Holly I can totally relate to the angst you feel when you think about turning 30, I'm still only 28 and already dreading it. I was told by my Rheumatologist when I was diagnosed at age 6 to be prepaired to be in a weelchair by the time I was 30, but I'm not even close. I was also told I could never be a dancer, and yet I dance every day of my life and sometimes professionally. Dancing is my bliss and I will fight RA every moment of every day just so that I may Dance another Day and Night! I am with you Holly fighting the good fight , fighting for our right to life so that through all the pain we may be able to find some Joy in it. Although going into the next chapter of your life can be scarry it's even scarier when you have RA, so we fight it and hope that by fighting we may have another day and another chance to LIVE and enjoy your personal Bliss. Best Wishes To You For A Happy Birthday!

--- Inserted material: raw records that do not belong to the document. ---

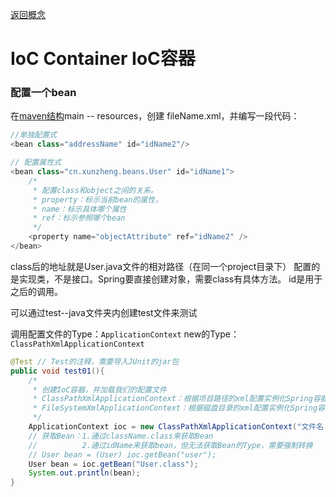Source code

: [返回概念](./Spring概念.md)

# IoC Container IoC容器

### 配置一个bean
在[maven结构]()main -- resources，创建 fileName.xml，并编写一段代码：
```java
//单独配置式
<bean class="addressName" id="idName2"/>

// 配置属性式
<bean class="cn.xunzheng.beans.User" id="idName1">
    /*
     * 配置class和object之间的关系。
     * property：标示当前bean的属性，
     * name：标示具体哪个属性
     * ref：标示参照哪个bean
     */
    <property name="objectAttribute" ref="idName2" />
</bean> 
```
class后的地址就是User.java文件的相对路径（在同一个project目录下）
配置的是实现类，不是接口。Spring要直接创建对象，需要class有具体方法。
id是用于之后的调用。

可以通过test--java文件夹内创建test文件来测试

调用配置文件的Type：`ApplicationContext`
new的Type：`ClassPathXmlApplicationContext`
```java
@Test // Test的注释，需要导入JUnit的jar包
public void test01(){
    /* 
     * 创建IoC容器，并加载我们的配置文件
     * ClassPathXmlApplicationContext：根据项目路径的xml配置实例化Spring容器。
     * FileSystemXmlApplicationContext：根据磁盘目录的xml配置实例化Spring容器
     */
    ApplicationContext ioc = new ClassPathXmlApplicationContext("文件名.xml");
    // 获取Bean：1.通过className.class来获取Bean
    //          2.通过idName来获取bean，但无法获取Bean的Type，需要强制转换
    // User bean = (User) ioc.getBean("user");
    User bean = ioc.getBean("User.class");
    System.out.println(bean);
}
```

Peace, Love, Unity, Respect

Anonymous
MARLON SEAN COVELL
10/ 9/09 1:49am

I too was diagnosed with rhuematoid arthritis when I was 16. I walked with a cane for years and lost vision in my eyes on a regular basis due to Iritis. Every time I have my blood panel done my rhuematoid factor is always over 100. The pain I experienced of and on for over 12 years was excruciating causing me to have surgery on both of my heels removing a considerable amount of bone and surrounding tissue around my ankles. Despite all of the this I am winning my daily battle with RA and have been pain free for over 18 years now. I have had a few bouts of iritis and skin rashes but my vision is 20/20 and I taught and played competetive racquetball for years. I go to the gym regularly and am in excellent shape now at age 48. I will never totally defeat RA but I know how to keep it in check. I saw one post about Dr. John Mcdougall. He is not the total and only answer but he is part of the answer. I did not start winning my battle until I started following his plan. Jack LaLanne is another part of the answer. Everyone is different and there is not one answer or treatment for everyone including a magic pill from a doctor. I seldom see doctors now as I no longer suffer from RA. If you really want to get better, do a google search for Best Arthritis Cure at BESTSUPPLEMENTGUIDE.COM. I wrote the article. The jest of it is, there is no cure, but you can keep it in check and get better. I prefer to do it without anti inflammatory medication or doctor treatment because when I did, I only got worse. What I did won't work for everyone but it just might help someone. It works for my 24 year old son who is a winning competetive bodybuilder, also diagnosed with RA and Asthma.

10/13/09 6:49pm

Keep fighting! You have many things to be tahnkful for, your children, your husband. I dont have kids yet, Im 38 and was diagnosed almost 3 years ago. My husband and I are being patient and hopefully we can have a child one day.

5/24/11 5:36pm

You need to see a Naturopath.  Try Dr. Johnathon Wright's clinic in Washington state.